Solo Japanese climber first to tackle Everest after deadly avalanche

Japanese climber Nobukazu Kuriki will be the first and only climber attempting to summit Mount Everest this season, nearly five months after dozens died in an avalanche, the mountain’s deadliest accident to date.

While the fall climbing season is a tough enough time to attempt to scale the world’s highest mountain, the 33-year old plans to climb solo, without oxygen and — even more astonishingly — minus several fingers and a thumb he lost in a previous attempt.

Major handicap

Kuriki’s hands were seriously damaged by frostbite during his 2012 attempt on Everest’s West Ridge.

His fingers were amputated to the first joint. He can use his right thumb for grip but isn’t able to fully use an ice ax — a critical part of a mountaineer’s safety equipment.

“I was told by a doctor that my performance will drop by more than 20%,” Kuriki told CNN.

“I feel that it takes more time to do detailed work such as getting change from a vending machine. I lost my fingers but at the same time I learned a lot about life and many people supported me.”

Fifth attempt

Kuriki is no stranger to Everest’s extreme conditions, from both the Chinese and Nepalese sides of the mountain.

His September solo quest will be the Hokkaido climber’s fifth attempt to summit the mountain.

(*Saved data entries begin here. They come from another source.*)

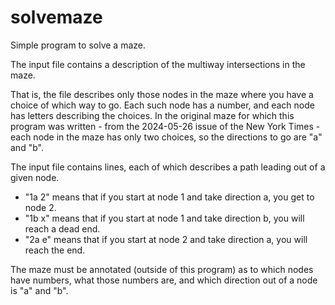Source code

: # solvemaze
Simple program to solve a maze.

The input file contains a description of the multiway intersections in the maze.

That is, the file describes only those nodes in the maze where you have a choice of which way to go. Each such node has a number, and each node has letters describing the choices.  In the original maze for which this program was written - from the 2024-05-26 issue of the New York Times - each node in the maze has only two choices, so the directions to go are "a" and "b". 

The input file contains lines, each of which describes a path leading out of a given node.

- "1a 2"  means that if you start at node 1 and take direction a, you get to node 2.
- "1b x"  means that if you start at node 1 and take direction b, you will reach a dead end.
- "2a e"  means that if you start at node 2 and take direction a, you will reach the end.

The maze must be annotated (outside of this program) as to which nodes have numbers, what those numbers are, 
and which direction out of a node is "a" and "b".
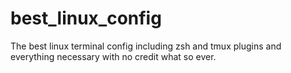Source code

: # best_linux_config
The best linux terminal config including zsh and tmux plugins and everything necessary with no credit what so ever.
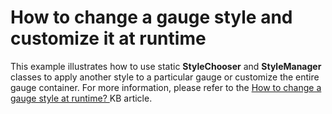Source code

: # How to change a gauge style and customize it at runtime


<p>This example illustrates how to use static <strong>StyleChooser</strong> and <strong>StyleManager</strong> classes to apply another style to a particular gauge or customize the entire gauge container. For more information, please refer to the <a href="https://www.devexpress.com/Support/Center/p/K18522">How to change a gauge style at runtime? </a>KB article. </p>

<br/>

In 2009, Chinese officials ordered him off the mountain before he could complete his climbing schedule.

Bad weather and a fatal accident with his crew ended a 2010 attempt from the Nepalese side of the mountain.

On a subsequent try in 2011, his tent poles, supplies and cooking gas were dug up by Himalayan crows at his final camp, and in 2012, extreme cold and high winds ended his quest and left him with serious frostbite.

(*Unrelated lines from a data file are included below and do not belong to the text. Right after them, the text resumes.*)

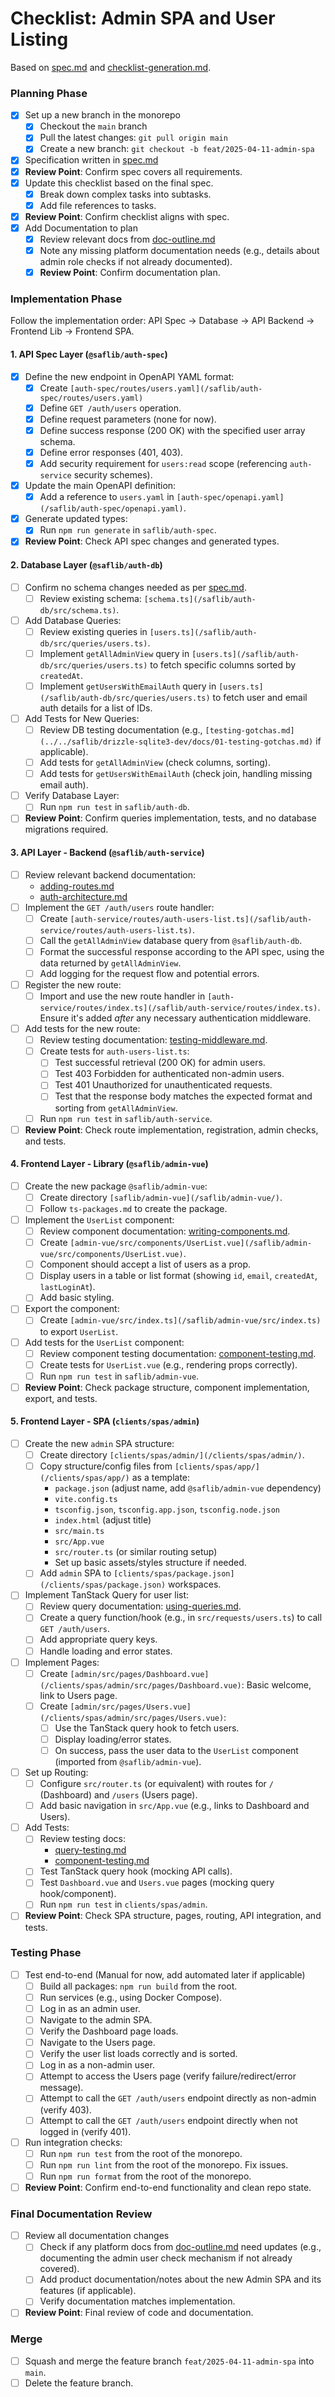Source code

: # Checklist: Admin SPA and User Listing

Based on [spec.md](./spec.md) and [checklist-generation.md](../../saflib/processes/checklist-generation.md).

### Planning Phase

- [x] Set up a new branch in the monorepo
  - [x] Checkout the `main` branch
  - [x] Pull the latest changes: `git pull origin main`
  - [x] Create a new branch: `git checkout -b feat/2025-04-11-admin-spa`
- [x] Specification written in [spec.md](./spec.md)
- [x] **Review Point**: Confirm spec covers all requirements.
- [x] Update this checklist based on the final spec.
  - [x] Break down complex tasks into subtasks.
  - [x] Add file references to tasks.
- [x] **Review Point**: Confirm checklist aligns with spec.
- [x] Add Documentation to plan
  - [x] Review relevant docs from [doc-outline.md](../../saflib/processes/doc-outline.md)
  - [x] Note any missing platform documentation needs (e.g., details about admin role checks if not already documented).
  - [x] **Review Point**: Confirm documentation plan.

### Implementation Phase

Follow the implementation order: API Spec -> Database -> API Backend -> Frontend Lib -> Frontend SPA.

#### 1. API Spec Layer (`@saflib/auth-spec`)

- [x] Define the new endpoint in OpenAPI YAML format:
  - [x] Create `[auth-spec/routes/users.yaml](/saflib/auth-spec/routes/users.yaml)`
  - [x] Define `GET /auth/users` operation.
  - [x] Define request parameters (none for now).
  - [x] Define success response (200 OK) with the specified user array schema.
  - [x] Define error responses (401, 403).
  - [x] Add security requirement for `users:read` scope (referencing `auth-service` security schemes).
- [x] Update the main OpenAPI definition:
  - [x] Add a reference to `users.yaml` in `[auth-spec/openapi.yaml](/saflib/auth-spec/openapi.yaml)`.
- [x] Generate updated types:
  - [x] Run `npm run generate` in `saflib/auth-spec`.
- [x] **Review Point**: Check API spec changes and generated types.

#### 2. Database Layer (`@saflib/auth-db`)

- [ ] Confirm no schema changes needed as per [spec.md](./spec.md).
  - [ ] Review existing schema: `[schema.ts](/saflib/auth-db/src/schema.ts)`.
- [ ] Add Database Queries:
  - [ ] Review existing queries in `[users.ts](/saflib/auth-db/src/queries/users.ts)`.
  - [ ] Implement `getAllAdminView` query in `[users.ts](/saflib/auth-db/src/queries/users.ts)` to fetch specific columns sorted by `createdAt`.
  - [ ] Implement `getUsersWithEmailAuth` query in `[users.ts](/saflib/auth-db/src/queries/users.ts)` to fetch user and email auth details for a list of IDs.
- [ ] Add Tests for New Queries:
  - [ ] Review DB testing documentation (e.g., `[testing-gotchas.md](../../saflib/drizzle-sqlite3-dev/docs/01-testing-gotchas.md)` if applicable).
  - [ ] Add tests for `getAllAdminView` (check columns, sorting).
  - [ ] Add tests for `getUsersWithEmailAuth` (check join, handling missing email auth).
- [ ] Verify Database Layer:
  - [ ] Run `npm run test` in `saflib/auth-db`.
- [ ] **Review Point**: Confirm queries implementation, tests, and no database migrations required.

#### 3. API Layer - Backend (`@saflib/auth-service`)

- [ ] Review relevant backend documentation:
  - [adding-routes.md](../../saflib/node-express/docs/02-adding-routes.md)
  - [auth-architecture.md](../../saflib/auth-service/docs/auth-architecture.md)
- [ ] Implement the `GET /auth/users` route handler:
  - [ ] Create `[auth-service/routes/auth-users-list.ts](/saflib/auth-service/routes/auth-users-list.ts)`.
  - [ ] Call the `getAllAdminView` database query from `@saflib/auth-db`.
  - [ ] Format the successful response according to the API spec, using the data returned by `getAllAdminView`.
  - [ ] Add logging for the request flow and potential errors.
- [ ] Register the new route:
  - [ ] Import and use the new route handler in `[auth-service/routes/index.ts](/saflib/auth-service/routes/index.ts)`. Ensure it's added _after_ any necessary authentication middleware.
- [ ] Add tests for the new route:
  - [ ] Review testing documentation: [testing-middleware.md](../../saflib/node-express-dev/docs/03-test-middleware.md).
  - [ ] Create tests for `auth-users-list.ts`:
    - [ ] Test successful retrieval (200 OK) for admin users.
    - [ ] Test 403 Forbidden for authenticated non-admin users.
    - [ ] Test 401 Unauthorized for unauthenticated requests.
    - [ ] Test that the response body matches the expected format and sorting from `getAllAdminView`.
  - [ ] Run `npm run test` in `saflib/auth-service`.
- [ ] **Review Point**: Check route implementation, registration, admin checks, and tests.

#### 4. Frontend Layer - Library (`@saflib/admin-vue`)

- [ ] Create the new package `@saflib/admin-vue`:
  - [ ] Create directory `[saflib/admin-vue](/saflib/admin-vue/)`.
  - [ ] Follow `ts-packages.md` to create the package.
- [ ] Implement the `UserList` component:
  - [ ] Review component documentation: [writing-components.md](../../saflib/vue-spa/docs/02-writing-components.md).
  - [ ] Create `[admin-vue/src/components/UserList.vue](/saflib/admin-vue/src/components/UserList.vue)`.
  - [ ] Component should accept a list of users as a prop.
  - [ ] Display users in a table or list format (showing `id`, `email`, `createdAt`, `lastLoginAt`).
  - [ ] Add basic styling.
- [ ] Export the component:
  - [ ] Create `[admin-vue/src/index.ts](/saflib/admin-vue/src/index.ts)` to export `UserList`.
- [ ] Add tests for the `UserList` component:
  - [ ] Review component testing documentation: [component-testing.md](../../saflib/vue-spa-dev/docs/component-testing.md).
  - [ ] Create tests for `UserList.vue` (e.g., rendering props correctly).
  - [ ] Run `npm run test` in `saflib/admin-vue`.
- [ ] **Review Point**: Check package structure, component implementation, export, and tests.

#### 5. Frontend Layer - SPA (`clients/spas/admin`)

- [ ] Create the new `admin` SPA structure:
  - [ ] Create directory `[clients/spas/admin/](/clients/spas/admin/)`.
  - [ ] Copy structure/config files from `[clients/spas/app/](/clients/spas/app/)` as a template:
    - `package.json` (adjust name, add `@saflib/admin-vue` dependency)
    - `vite.config.ts`
    - `tsconfig.json`, `tsconfig.app.json`, `tsconfig.node.json`
    - `index.html` (adjust title)
    - `src/main.ts`
    - `src/App.vue`
    - `src/router.ts` (or similar routing setup)
    - Set up basic assets/styles structure if needed.
  - [ ] Add `admin` SPA to `[clients/spas/package.json](/clients/spas/package.json)` workspaces.
- [ ] Implement TanStack Query for user list:
  - [ ] Review query documentation: [using-queries.md](../../saflib/vue-spa/docs/04-using-queries.md).
  - [ ] Create a query function/hook (e.g., in `src/requests/users.ts`) to call `GET /auth/users`.
  - [ ] Add appropriate query keys.
  - [ ] Handle loading and error states.
- [ ] Implement Pages:
  - [ ] Create `[admin/src/pages/Dashboard.vue](/clients/spas/admin/src/pages/Dashboard.vue)`: Basic welcome, link to Users page.
  - [ ] Create `[admin/src/pages/Users.vue](/clients/spas/admin/src/pages/Users.vue)`:
    - [ ] Use the TanStack query hook to fetch users.
    - [ ] Display loading/error states.
    - [ ] On success, pass the user data to the `UserList` component (imported from `@saflib/admin-vue`).
- [ ] Set up Routing:
  - [ ] Configure `src/router.ts` (or equivalent) with routes for `/` (Dashboard) and `/users` (Users page).
  - [ ] Add basic navigation in `src/App.vue` (e.g., links to Dashboard and Users).
- [ ] Add Tests:
  - [ ] Review testing docs:
    - [query-testing.md](../../saflib/vue-spa-dev/docs/query-testing.md)
    - [component-testing.md](../../saflib/vue-spa-dev/docs/component-testing.md)
  - [ ] Test TanStack query hook (mocking API calls).
  - [ ] Test `Dashboard.vue` and `Users.vue` pages (mocking query hook/component).
  - [ ] Run `npm run test` in `clients/spas/admin`.
- [ ] **Review Point**: Check SPA structure, pages, routing, API integration, and tests.

### Testing Phase

- [ ] Test end-to-end (Manual for now, add automated later if applicable)
  - [ ] Build all packages: `npm run build` from the root.
  - [ ] Run services (e.g., using Docker Compose).
  - [ ] Log in as an admin user.
  - [ ] Navigate to the admin SPA.
  - [ ] Verify the Dashboard page loads.
  - [ ] Navigate to the Users page.
  - [ ] Verify the user list loads correctly and is sorted.
  - [ ] Log in as a non-admin user.
  - [ ] Attempt to access the Users page (verify failure/redirect/error message).
  - [ ] Attempt to call the `GET /auth/users` endpoint directly as non-admin (verify 403).
  - [ ] Attempt to call the `GET /auth/users` endpoint directly when not logged in (verify 401).
- [ ] Run integration checks:
  - [ ] Run `npm run test` from the root of the monorepo.
  - [ ] Run `npm run lint` from the root of the monorepo. Fix issues.
  - [ ] Run `npm run format` from the root of the monorepo.
- [ ] **Review Point**: Confirm end-to-end functionality and clean repo state.

### Final Documentation Review

- [ ] Review all documentation changes
  - [ ] Check if any platform docs from [doc-outline.md](../../saflib/processes/doc-outline.md) need updates (e.g., documenting the admin user check mechanism if not already covered).
  - [ ] Add product documentation/notes about the new Admin SPA and its features (if applicable).
  - [ ] Verify documentation matches implementation.
- [ ] **Review Point**: Final review of code and documentation.

### Merge

- [ ] Squash and merge the feature branch `feat/2025-04-11-admin-spa` into `main`.
- [ ] Delete the feature branch.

Odds stacked against success

Although he’s successfully summited a number of 8,000-meter peaks in Nepal including Cho Oyu, Manaslu, Dhaulagiri, and Mount Broad Peak, the odds of him successfully conquering Everest at 8,850 meters (29,035 feet), aren’t great.

More than 10,000 climbers have tackled it since mountaineers began their assault on the massif in 1922, but it wasn’t until 1953 that Edmund Hillary and Tenzing Norgay conquered the mountain.

Since then, more and more climbers have challenged Everest. Only 2,974 have been successful.

The success rate is just 29%, and one in 10 people who attempt it die.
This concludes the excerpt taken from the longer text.